On 26 October 2020, the Turkish Data Protection Authority (“Authority”) published a public announcement on foreign data transfers, including details on assessments by the Data Protection Board (“Board”) on whether a relevant country has adequate protection and the requirements for transferring personal data to countries that lack such protection.

The public announcement summarizes the following information:

According to the Article 9 of the Data Protection Law No. 6698 (“DPL”), personal data may not be transferred abroad without obtaining explicit consent of the data subject. In case one of the exceptions prescribed in Article 5(2) (general exceptions to explicit consent) or Article 6(3) (exceptions relating to sensitive personal data) applies and there is adequate protection in the country where the data will be transferred or, when there is no adequate protection, if the data controller in Turkey and in the related foreign country undertake adequate protection in writing and permission of the Board is obtained, explicit consent is not required.

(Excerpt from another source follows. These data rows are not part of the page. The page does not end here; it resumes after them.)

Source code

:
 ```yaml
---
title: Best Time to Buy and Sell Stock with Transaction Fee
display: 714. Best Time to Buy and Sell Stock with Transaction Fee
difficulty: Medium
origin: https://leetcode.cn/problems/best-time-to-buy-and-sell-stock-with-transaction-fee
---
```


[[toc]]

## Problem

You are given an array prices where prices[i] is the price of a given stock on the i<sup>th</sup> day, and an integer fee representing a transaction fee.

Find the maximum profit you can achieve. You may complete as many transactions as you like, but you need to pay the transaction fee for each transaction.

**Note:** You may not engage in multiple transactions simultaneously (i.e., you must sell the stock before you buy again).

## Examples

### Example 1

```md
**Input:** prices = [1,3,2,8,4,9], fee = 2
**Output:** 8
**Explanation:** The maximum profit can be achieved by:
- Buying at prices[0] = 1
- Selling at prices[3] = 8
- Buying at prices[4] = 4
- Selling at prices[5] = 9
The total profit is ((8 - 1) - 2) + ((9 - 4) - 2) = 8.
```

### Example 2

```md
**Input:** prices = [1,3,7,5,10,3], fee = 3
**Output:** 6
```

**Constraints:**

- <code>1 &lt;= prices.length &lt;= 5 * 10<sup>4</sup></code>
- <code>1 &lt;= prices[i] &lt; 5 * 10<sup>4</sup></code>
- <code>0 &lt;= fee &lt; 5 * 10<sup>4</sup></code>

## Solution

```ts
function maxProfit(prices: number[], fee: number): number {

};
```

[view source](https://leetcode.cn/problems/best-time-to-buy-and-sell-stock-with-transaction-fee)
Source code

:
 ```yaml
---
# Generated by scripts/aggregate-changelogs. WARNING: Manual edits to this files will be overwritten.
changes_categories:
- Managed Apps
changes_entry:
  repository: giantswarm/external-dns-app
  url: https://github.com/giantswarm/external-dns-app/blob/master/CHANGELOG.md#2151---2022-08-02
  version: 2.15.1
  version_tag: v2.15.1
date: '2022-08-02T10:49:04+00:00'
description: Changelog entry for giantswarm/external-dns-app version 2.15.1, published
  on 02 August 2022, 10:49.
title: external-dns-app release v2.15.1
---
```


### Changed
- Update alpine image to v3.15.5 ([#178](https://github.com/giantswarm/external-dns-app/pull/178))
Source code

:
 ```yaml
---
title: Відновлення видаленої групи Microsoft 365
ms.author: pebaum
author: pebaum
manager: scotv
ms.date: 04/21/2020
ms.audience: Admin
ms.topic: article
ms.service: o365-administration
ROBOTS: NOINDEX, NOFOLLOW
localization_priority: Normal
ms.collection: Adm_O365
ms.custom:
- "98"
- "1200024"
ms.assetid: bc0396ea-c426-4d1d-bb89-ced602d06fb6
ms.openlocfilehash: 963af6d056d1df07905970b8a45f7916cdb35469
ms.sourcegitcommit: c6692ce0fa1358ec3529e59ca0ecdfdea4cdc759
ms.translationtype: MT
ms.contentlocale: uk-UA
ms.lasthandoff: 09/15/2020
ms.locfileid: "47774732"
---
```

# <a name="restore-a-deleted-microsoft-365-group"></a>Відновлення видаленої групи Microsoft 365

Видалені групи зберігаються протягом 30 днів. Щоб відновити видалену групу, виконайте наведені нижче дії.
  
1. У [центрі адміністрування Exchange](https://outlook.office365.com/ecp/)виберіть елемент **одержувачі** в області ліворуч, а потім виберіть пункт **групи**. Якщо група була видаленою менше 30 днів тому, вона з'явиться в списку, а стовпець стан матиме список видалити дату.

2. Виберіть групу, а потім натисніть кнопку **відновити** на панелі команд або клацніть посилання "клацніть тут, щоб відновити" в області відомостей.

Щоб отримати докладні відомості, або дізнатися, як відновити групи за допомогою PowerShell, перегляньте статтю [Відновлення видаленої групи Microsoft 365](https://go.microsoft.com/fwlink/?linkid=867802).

Determination of the countries with adequate protection:

  • Assessment on whether adequate protection is available in the relevant country

In accordance with the Article 9(b) of the DPL, the Board will make an assessment on whether there is adequate protection in the foreign country by considering:

  • whether the recipient country is party to an international agreement which Turkey is a party to,
  • reciprocity in terms of data transfer between Turkey and the country the data is to be transferred to,
  • the nature of the personal data and the purpose and term of data processing relating to each data transfer,
  • the legislation of the country the data is to be transferred to and the implementation of the legislation,
  • precautions undertaken by the data controller residing in the country where the data will be transferred.

This assessment shall include other considerations such as membership to global or regional organizations and volume of the commercial transactions performed with the relevant country.

Determination of the list of countries with adequate protection by the Board is a long process considering different national legal systems, absence of general data protection regulations or existence of legislation only covering specific areas in countries subject to examination and differences between federal states.

Once a determination is made on whether a country qualifies as providing adequate protection, such qualification decision will be periodically reviewed by the Board and subject to change, suspension or cancellation depending on the changing circumstances.

At the time of writing, we understand that the Authority did not receive any requests for safe-country status, although meetings are being held with a number of countries concerning existing and potential commercial relations, geographical and cultural ties, and political and diplomatic relations, and activities are being carried out in this context.

Transfer of personal data to countries without adequate protection

Under Article 9-2(b) of the DPL, in order for a transfer to be carried out to a country where there is no adequate protection, the transferring parties must ensure that there will be adequate protection, undertake this in writing and receive permission for the transfer from the Board. The minimum requirements to be included in the undertakings have been determined by the Board.

In addition, “Binding Company Rules” have been introduced by the Authority as an alternative method to provide appropriate assurance considering that organizational structure and business procedures vary for each data controller. The idea is to facilitate practice, especially for multinational companies, considering that preparing an undertaking for each country where the data is transferred would be burdensome. Accordingly, multinational companies operating in countries where there is no adequate protection can make use of this method and by applying to “Binding Company Rules” there will be no further obligation to acquire explicit consent or provide additional undertaking to the Authority. However, it is worth mentioning that the Authority has one year to finalize the assessment of applications for Binding Company Rules following the official date of application. This time period can also be extended by the Authority if deemed necessary.

Conclusion

The procedures to be followed for data transfers abroad under the DPL have been criticized for being burdensome due to onerous requirements and ambiguities over whether a country is considered safe. The recent developments indicate that the Authority is taking action to address these issues and provide some insight into the Board’s assessment process.